The Prime Power Divisors (PPD) of a positive integer are the largest prime powers that divide it. For example, the PPD of 450 are 2,9,25. Which numbers are equal to the sum of their PPD?
This is my attempt at the solution.
Let $m_1=p_1^{e_1}$, where $p_1$ is prime, and $e_1\in \mathbb{N}^+$. In this case it is obvious that $m_1$ is equal to the sum of its PPD.
Let $m_2=p_1^{e_1}p_2^{e_2}$, where $p_1,p_2 (p_1<p_2)$ are prime and $e_1,e_2\in \mathbb{N}^+$.
$$p_1^{e_1}p_2^{e_2}=p_1^{e_1}+p_2^{e_2}=p_1^{e_1}p_2^{e_2}\left(\frac{1}{p_2^{e_2}}+\frac{1}{p_1^{e_1}}\right)$$ Therefore $$\frac{1}{p_2^{e_2}}+\frac{1}{p_1^{e_1}}=1$$ $$\frac{1}{p_2^{e_2}}=1-\frac{1}{p_1^{e_1}}=\frac{p_1^{e_1}-1}{p_1^{e_1}}$$ $$p_2^{e_2}=\frac{p_1^{e_1}}{p_1^{e_1}-1}=1+\frac{1}{p_1^{e_1}-1}$$ Since $p_1^{e_1},p_2^{e_2}\in \mathbb{N}^+$, we must have that $$1+\frac{1}{p_1^{e_1}-1}\in \mathbb{N}^+$$ This is true only if $p_1^{e_1}=2=2^1$, i.e. $p_1=2$ and $e_1=1$. This would give us $$p_2^{e_2}=1+\frac{1}{2-1}=2^1$$ i.e. $p_2=2$ and $e_2=1$, but this contradicts our assumption that $p_1<p_2$, therefore $m_2$ cannot be equal to the sum of its PPD.

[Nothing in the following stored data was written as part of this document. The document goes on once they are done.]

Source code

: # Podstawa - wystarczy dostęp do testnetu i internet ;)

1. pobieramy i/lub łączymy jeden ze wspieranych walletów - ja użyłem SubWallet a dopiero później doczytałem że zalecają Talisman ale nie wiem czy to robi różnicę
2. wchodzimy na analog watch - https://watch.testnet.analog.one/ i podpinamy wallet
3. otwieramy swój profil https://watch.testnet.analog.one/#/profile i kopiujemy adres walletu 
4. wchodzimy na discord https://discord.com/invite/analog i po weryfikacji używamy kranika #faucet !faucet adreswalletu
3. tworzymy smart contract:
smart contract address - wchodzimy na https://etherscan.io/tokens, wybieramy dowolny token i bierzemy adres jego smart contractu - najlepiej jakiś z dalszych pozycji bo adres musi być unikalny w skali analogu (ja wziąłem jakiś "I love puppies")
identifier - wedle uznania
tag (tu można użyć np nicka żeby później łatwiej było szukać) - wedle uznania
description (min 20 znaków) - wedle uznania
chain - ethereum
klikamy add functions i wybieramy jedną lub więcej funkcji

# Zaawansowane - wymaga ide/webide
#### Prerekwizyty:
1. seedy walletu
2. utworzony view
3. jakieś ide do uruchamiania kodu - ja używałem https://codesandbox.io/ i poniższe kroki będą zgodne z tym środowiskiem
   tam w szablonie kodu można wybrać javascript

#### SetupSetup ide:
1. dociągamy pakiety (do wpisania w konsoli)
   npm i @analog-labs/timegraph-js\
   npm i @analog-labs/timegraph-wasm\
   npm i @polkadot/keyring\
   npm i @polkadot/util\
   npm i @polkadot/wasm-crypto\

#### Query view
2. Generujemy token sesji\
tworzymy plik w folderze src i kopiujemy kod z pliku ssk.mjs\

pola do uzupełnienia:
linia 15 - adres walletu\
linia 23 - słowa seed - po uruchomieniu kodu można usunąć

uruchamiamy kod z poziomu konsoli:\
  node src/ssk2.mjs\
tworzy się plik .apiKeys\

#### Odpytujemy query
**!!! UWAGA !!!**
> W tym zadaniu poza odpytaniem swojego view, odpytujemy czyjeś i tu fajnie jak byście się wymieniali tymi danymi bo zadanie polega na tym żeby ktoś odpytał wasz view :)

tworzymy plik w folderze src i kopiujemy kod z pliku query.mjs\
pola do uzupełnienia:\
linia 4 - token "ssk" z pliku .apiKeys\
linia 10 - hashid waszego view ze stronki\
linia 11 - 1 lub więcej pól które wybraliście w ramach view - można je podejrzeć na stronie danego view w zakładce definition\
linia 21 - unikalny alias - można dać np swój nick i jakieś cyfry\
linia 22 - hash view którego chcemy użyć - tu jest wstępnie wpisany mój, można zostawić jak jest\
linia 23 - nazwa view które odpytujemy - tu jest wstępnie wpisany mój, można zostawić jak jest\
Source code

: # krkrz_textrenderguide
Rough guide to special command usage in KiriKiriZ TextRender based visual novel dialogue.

I was wondering how this can be proved in general, for $m_k, k=1,2,3,...$
I like dxiv's answer—but for the present purposes, the proof is even simpler than the proof of "Sum Equals Product". It's easy to check that if $a\ge2$ and $b\ge2$, then $ab\ge a+b$, with equality if and only if $a=b=2$. By induction it follows for $k\ge2$ that if $a_1,\dots,a_k\ge2$, then $a_1\times\cdots\times a_k > a_1+\cdots+a_k$ unless $a_1=\cdots=a_k=2$. Applying this to distinct prime powers, we see that $p_1^{e_1}\times\cdots\times p_k^{e_k} > p_1^{e_1}+\cdots+p_k^{e_k}$ whenever $k\ge2$; so non-prime-powers are never the sum of their prime-power-divisors.